### WHAT YOU WILL DO
Please copy out every line of the listing below in which the word "inductive" appears.

### MATERIAL FOR THIS EXERCISE
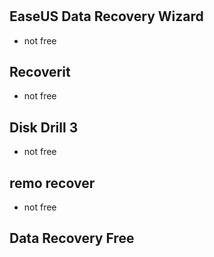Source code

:# 

## EaseUS Data Recovery Wizard
* not free


## Recoverit
* not free

## Disk Drill 3
* not free

## remo recover
* not free

## Data Recovery Free
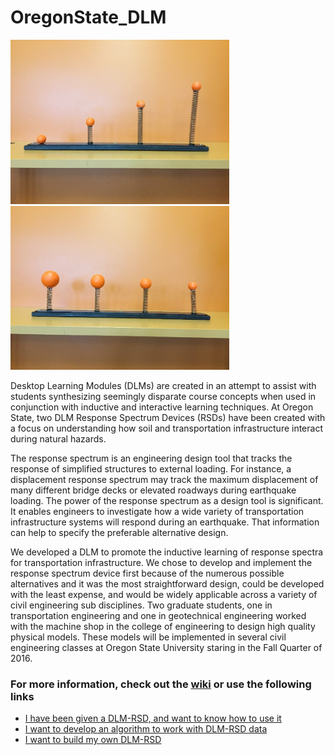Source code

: # OregonState_DLM 

<img src="https://github.com/OSU-Geomatics/OregonState_DLM/blob/master/doc/img/RSDlenghs.jpg" width="350">
<img src="https://github.com/OSU-Geomatics/OregonState_DLM/blob/master/doc/img/RSDweights.jpg" width="350">

Desktop Learning Modules (DLMs) are created in an attempt to assist with students synthesizing seemingly disparate course concepts when used in conjunction with inductive and interactive learning techniques.  At Oregon State, two DLM Response Spectrum Devices (RSDs) have been created with a focus on understanding how soil and transportation infrastructure interact during natural hazards.  

The response spectrum is an engineering design tool that tracks the response of simplified structures to external loading. For instance, a displacement response spectrum may track the maximum displacement of many different bridge decks or elevated roadways during earthquake loading. The power of the response spectrum as a design tool is significant. It enables engineers to investigate how a wide variety of transportation infrastructure systems will respond during an earthquake. That information can help to specify the preferable alternative design.

We developed a DLM to promote the inductive learning of response spectra for transportation infrastructure. We chose to develop and implement the response spectrum device first because of the numerous possible alternatives and it was the most straightforward design, could be developed with the least expense, and would be widely applicable across a variety of civil engineering sub disciplines. Two graduate students, one in transportation engineering and one in geotechnical engineering worked with the machine shop in the college of engineering to design high quality physical models. These models will be implemented in several civil engineering classes at Oregon State University staring in the Fall Quarter of 2016.


### For more information, check out the [wiki](https://github.com/OSU-Geomatics/OregonState_DLM/wiki) or use the following links

- [I have been given a DLM-RSD, and want to know how to use it](https://github.com/OSU-Geomatics/OregonState_DLM/wiki/How-To-Use-a-DLM-RSD)
- [I want to develop an algorithm to work with DLM-RSD data](https://github.com/OSU-Geomatics/OregonState_DLM/wiki/How-To-Contribute)
- [I want to build my own DLM-RSD](https://github.com/OSU-Geomatics/OregonState_DLM/wiki/Design-And-Fabrication)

### EXERCISE RESULT
Desktop Learning Modules (DLMs) are created in an attempt to assist with students synthesizing seemingly disparate course concepts when used in conjunction with inductive and interactive learning techniques.  At Oregon State, two DLM Response Spectrum Devices (RSDs) have been created with a focus on understanding how soil and transportation infrastructure interact during natural hazards.  
We developed a DLM to promote the inductive learning of response spectra for transportation infrastructure. We chose to develop and implement the response spectrum device first because of the numerous possible alternatives and it was the most straightforward design, could be developed with the least expense, and would be widely applicable across a variety of civil engineering sub disciplines. Two graduate students, one in transportation engineering and one in geotechnical engineering worked with the machine shop in the college of engineering to design high quality physical models. These models will be implemented in several civil engineering classes at Oregon State University staring in the Fall Quarter of 2016.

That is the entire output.